Li Gotti è un cassazionista ed è stato dal 2006 al 2008 sottosegretario alla Giustizia. Conosciuto soprattutto per essere stato l’avvocato difensore di noti pentiti di mafia tra i quali Tommaso Buscetta e Giovanni Brusca, nella sua lunga carriera ha difeso anche i familiari delle vittime di Piazza Fontana e la famiglia del commissario di polizia Luigi Calabresi.
Di fronte l’orrore della tragedia verificatasi sulle coste di Cutro ha deciso di mettere a disposizione la sua esperienza personale in forma totalmente gratuita per assistere i familiari delle vittime del naufragio. Con lui gli avvocati Mitja Gialuz, Vincenzo Cardone e Francesco Verri.
Naufragio di Cutro, Li Gotti: “Si poteva guidare la nave ed evitare l’impatto sulla secca”
Avvocato Li Gotti, avete già incontrato i familiari delle vittime e i superstiti del naufragio?
“Sono stato ieri a Crotone, dove ho incontrato i familiari delle vittime e abbiamo raccolto i mandati. Non abbiamo invece incontrato i superstiti, anche per una forma di rispetto: non possiamo dire loro “dateci il mandato”, se vorranno potranno farci loro richiesta“.
Come ha trovato i familiari delle vittime?
“Disorientati. Molti familiari sono ancora in attesa che sia trovato il corpo dei loro parenti deceduti. Ancora mancano una trentina di naufraghi all’appello: i corpi ritrovati sono 71, i sopravvissuti sono 79. Quindi siamo a 150. Gli imbarcati erano invece 180: questo significa che le ricerche non sono finite e che mancano ancora molti corpi da recuperare“.
Qual è la provenienza dei familiari?
“I familiari provengono da tutta Europa, e proprio l’Europa era la destinazione finale di questi migranti. Viaggiavano per ricongiungersi alle famiglie, nessuno di loro aveva come obiettivo la permanenza in Italia.

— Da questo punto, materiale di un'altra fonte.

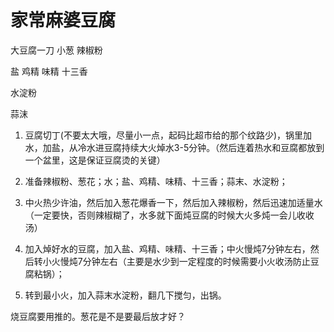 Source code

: # 家常麻婆豆腐

大豆腐一刀
小葱
辣椒粉

盐 鸡精 味精 十三香

水淀粉

蒜沫

1. 豆腐切丁(不要太大哦，尽量小一点，起码比超市给的那个纹路少)，锅里加水，加盐，从冷水进豆腐持续大火焯水3-5分钟。（然后连着热水和豆腐都放到一个盆里，这是保证豆腐烫的关键）
2. 准备辣椒粉、葱花；水；盐、鸡精、味精、十三香；蒜末、水淀粉；

1. 中火热少许油，然后加入葱花爆香一下，然后加入辣椒粉，然后迅速加适量水（一定要快，否则辣椒糊了，水多就下面炖豆腐的时候大火多炖一会儿收收汤）
2. 加入焯好水的豆腐，加入盐、鸡精、味精、十三香；中火慢炖7分钟左右，然后转小火慢炖7分钟左右（主要是水少到一定程度的时候需要小火收汤防止豆腐粘锅）；
3. 转到最小火，加入蒜末水淀粉，翻几下搅匀，出锅。

烧豆腐要用推的。葱花是不是要最后放才好？ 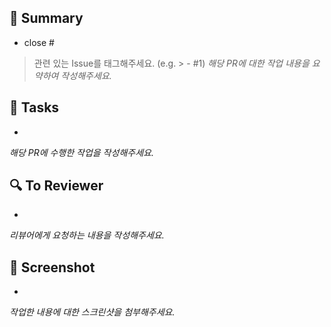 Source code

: ## 📌 Summary

- close #

> 관련 있는 Issue를 태그해주세요. (e.g. > - #1)
> _해당 PR에 대한 작업 내용을 요약하여 작성해주세요._

## 📄 Tasks

-

_해당 PR에 수행한 작업을 작성해주세요._

## 🔍 To Reviewer

-

_리뷰어에게 요청하는 내용을 작성해주세요._

## 📸 Screenshot

-

_작업한 내용에 대한 스크린샷을 첨부해주세요._
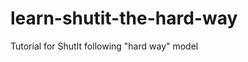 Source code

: learn-shutit-the-hard-way
=========================

Tutorial for ShutIt following "hard way" model
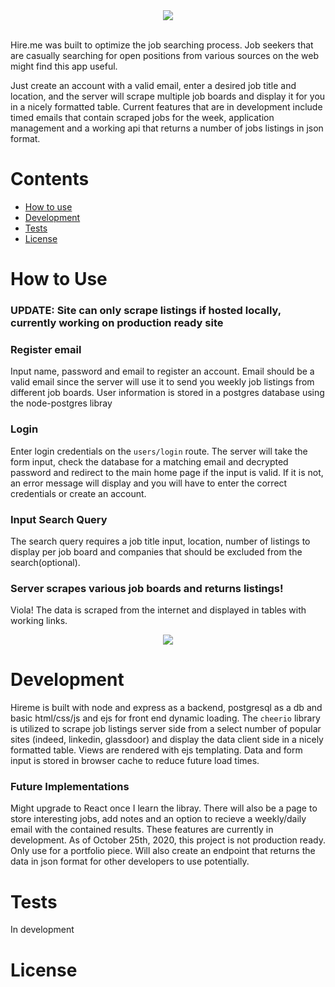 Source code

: <div align='center'>
<img src='https://github.com/ianmat55/HireMe/blob/master/public/img/hireme_logo.png'>
</div>
<br>

Hire.me was built to optimize the job searching process. Job seekers that are casually searching for open positions from various sources on the web might find this app useful.
 
Just create an account with a valid email, enter a desired job title and location, and the server will scrape multiple job boards and display it for you in a nicely formatted table. Current features that are in development include timed emails that contain scraped jobs for the week, application management and a working api that returns a number of jobs listings in json format. </p>
 
# Contents
- [How to use](#How-to-Use)
- [Development](#Development)
- [Tests](#Tests)
- [License](#License) 
 
# How to Use

### UPDATE: Site can only scrape listings if hosted locally, currently working on production ready site

### Register email
Input name, password and email to register an account. Email should be a valid email since the server will use it to send you weekly job listings from different job boards. User information is stored in a postgres database using the node-postgres libray </p> 

### Login
Enter login credentials on the ``users/login`` route. The server will take the form input, check the database for a matching email and decrypted password and redirect to the main home page if the input is valid. If it is not, an error message will display and you will have to enter the correct credentials or create an account. 

### Input Search Query
The search query requires a job title input, location, number of listings to display per job board and companies that should be excluded from the search(optional). 

### Server scrapes various job boards and returns listings!
Viola! The data is scraped from the internet and displayed in tables with working links.

<div align='center'>
<img src='https://github.com/ianmat55/HireMe/blob/master/public/img/hireme_searchresults.png'>
</div>

# Development
Hireme is built with node and express as a backend, postgresql as a db and basic html/css/js and ejs for front end dynamic loading. The ``cheerio`` library is utilized to scrape job listings server side from a select number of popular sites (indeed, linkedin, glassdoor) and display the data client side in a nicely formatted table. Views are rendered with ejs templating. Data and form input is stored in browser cache to reduce future load times. </p> 

### Future Implementations
Might upgrade to React once I learn the libray. There will also be a page to store interesting jobs, add notes and an option to recieve a weekly/daily email with the contained results. These features are currently in development. As of October 25th, 2020, this project is not production ready. Only use for a portfolio piece. Will also create an endpoint that returns the data in json format for other developers to use potentially.

 
# Tests
In development

# License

I familiari individuano una responsabilità dell’Italia nella tragedia?
“No, hanno fiducia nell’Italia. Ma vogliono la verità“.
In un’intervista Lei ha parlato apertamente di negligenza. Dove crede non vi sia stata attenzione?

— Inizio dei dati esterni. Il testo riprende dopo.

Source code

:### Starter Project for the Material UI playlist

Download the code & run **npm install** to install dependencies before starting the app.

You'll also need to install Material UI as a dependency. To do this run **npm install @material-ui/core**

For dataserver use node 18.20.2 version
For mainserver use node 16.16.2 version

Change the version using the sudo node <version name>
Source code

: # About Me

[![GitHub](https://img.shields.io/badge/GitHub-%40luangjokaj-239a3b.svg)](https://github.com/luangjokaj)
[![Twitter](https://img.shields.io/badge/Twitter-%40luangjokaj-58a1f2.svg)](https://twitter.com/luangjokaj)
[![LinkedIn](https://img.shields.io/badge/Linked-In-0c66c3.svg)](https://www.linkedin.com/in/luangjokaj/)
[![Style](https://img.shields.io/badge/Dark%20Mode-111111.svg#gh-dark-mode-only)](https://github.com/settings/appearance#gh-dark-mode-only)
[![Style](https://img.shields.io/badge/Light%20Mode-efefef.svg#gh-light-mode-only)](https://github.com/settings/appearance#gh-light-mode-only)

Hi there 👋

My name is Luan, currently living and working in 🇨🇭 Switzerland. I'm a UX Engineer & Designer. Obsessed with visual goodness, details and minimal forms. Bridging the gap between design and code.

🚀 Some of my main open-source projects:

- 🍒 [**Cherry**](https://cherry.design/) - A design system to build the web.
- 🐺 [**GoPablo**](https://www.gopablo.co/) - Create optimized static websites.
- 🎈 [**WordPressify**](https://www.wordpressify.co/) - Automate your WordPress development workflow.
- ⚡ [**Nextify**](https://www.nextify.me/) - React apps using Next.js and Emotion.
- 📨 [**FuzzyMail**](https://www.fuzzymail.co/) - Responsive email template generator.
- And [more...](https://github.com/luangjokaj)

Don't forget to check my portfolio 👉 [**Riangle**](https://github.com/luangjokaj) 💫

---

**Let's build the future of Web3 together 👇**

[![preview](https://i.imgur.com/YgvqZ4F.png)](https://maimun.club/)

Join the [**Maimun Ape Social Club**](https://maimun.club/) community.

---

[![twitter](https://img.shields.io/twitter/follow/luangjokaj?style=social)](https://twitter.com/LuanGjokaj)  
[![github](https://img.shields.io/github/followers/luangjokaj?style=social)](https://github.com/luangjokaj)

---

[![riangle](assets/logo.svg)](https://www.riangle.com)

“Io ho detto che c’è stato un buco di alcune ore, quindi è possibile ipotizzare si sia verificato un corto circuto. L’imbarcazione è stata avvistata alle 23.03: da questo momento c’è un vuoto fino al tragico naufragio. È nostro dovere colmare questo buco temporale e dare risposte. È incredibile che l’avvistamento avvenga a 40 miglia e poi non non succeda niente. Qualche natante avrebbe potuto guidarli, evitando che andassero a spiaggiarsi. L’impatto è avvenuto su una secca di sabbia conosciuta dai locali che si sa esserci, non è una sorpresa.

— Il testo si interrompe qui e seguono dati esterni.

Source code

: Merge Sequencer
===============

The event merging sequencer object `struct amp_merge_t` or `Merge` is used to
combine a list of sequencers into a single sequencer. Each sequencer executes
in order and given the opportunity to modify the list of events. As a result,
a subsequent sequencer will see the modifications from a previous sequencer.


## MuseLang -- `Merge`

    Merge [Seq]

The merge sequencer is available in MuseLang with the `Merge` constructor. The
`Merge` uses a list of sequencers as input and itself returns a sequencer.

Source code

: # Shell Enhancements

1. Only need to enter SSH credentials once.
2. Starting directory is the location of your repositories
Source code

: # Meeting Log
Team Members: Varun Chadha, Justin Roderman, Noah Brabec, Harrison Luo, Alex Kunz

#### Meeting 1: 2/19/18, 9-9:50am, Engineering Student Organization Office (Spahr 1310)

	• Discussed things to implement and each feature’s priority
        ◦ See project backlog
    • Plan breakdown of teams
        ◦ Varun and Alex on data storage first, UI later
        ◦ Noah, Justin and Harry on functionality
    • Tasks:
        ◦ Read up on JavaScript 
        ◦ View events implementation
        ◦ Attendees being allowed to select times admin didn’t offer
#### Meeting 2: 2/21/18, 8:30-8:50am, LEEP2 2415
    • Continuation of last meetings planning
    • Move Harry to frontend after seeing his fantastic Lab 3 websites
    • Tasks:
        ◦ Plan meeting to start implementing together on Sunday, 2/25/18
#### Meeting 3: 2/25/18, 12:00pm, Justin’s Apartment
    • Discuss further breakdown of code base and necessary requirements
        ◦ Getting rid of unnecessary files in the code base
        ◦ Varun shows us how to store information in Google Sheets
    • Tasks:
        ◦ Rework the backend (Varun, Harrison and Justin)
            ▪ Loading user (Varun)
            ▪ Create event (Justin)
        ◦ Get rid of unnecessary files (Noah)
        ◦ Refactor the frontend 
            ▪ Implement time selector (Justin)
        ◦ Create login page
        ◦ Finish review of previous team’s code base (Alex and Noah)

Sta dicendo, dunque, che il naufragio era prevedibile?
“Beh, visto che la direzione era quella, verso la coste, c’era probabilmente la possibilità di fargli cambiare rotta, di avvisarli. Ci sono dei canali di comunicazione che consentono di scambiare informazioni: la barca poteva essere fermata prima che andasse a sbattere.
Lei pensa quindi che, ancora prima dei soccorsi, sarebbe bastato far cambiare rotta alla nave per evitare la strage?
Si. Per 40 miglia questa imbarcazione è andata avanti. Se la barca non avesse impattato sulla secca, a soli 100 metri dalla spiaggia, rovesciandosi e poi frantumandosi, le persone si sarebbero potute salvare“.
Da calabrese si è sentito orgoglioso della risposta della sua terra?
“Ma certo! Crotone e la Calabria si sono già dimostrate, in molte occasioni, terra di accoglienza. Ieri a Crotone ho potuto percepire una partecipazione incredibile: tutti i cittadini parlano di quanto è accaduto, tutti vorrebbero fare qualcosa per aiutare.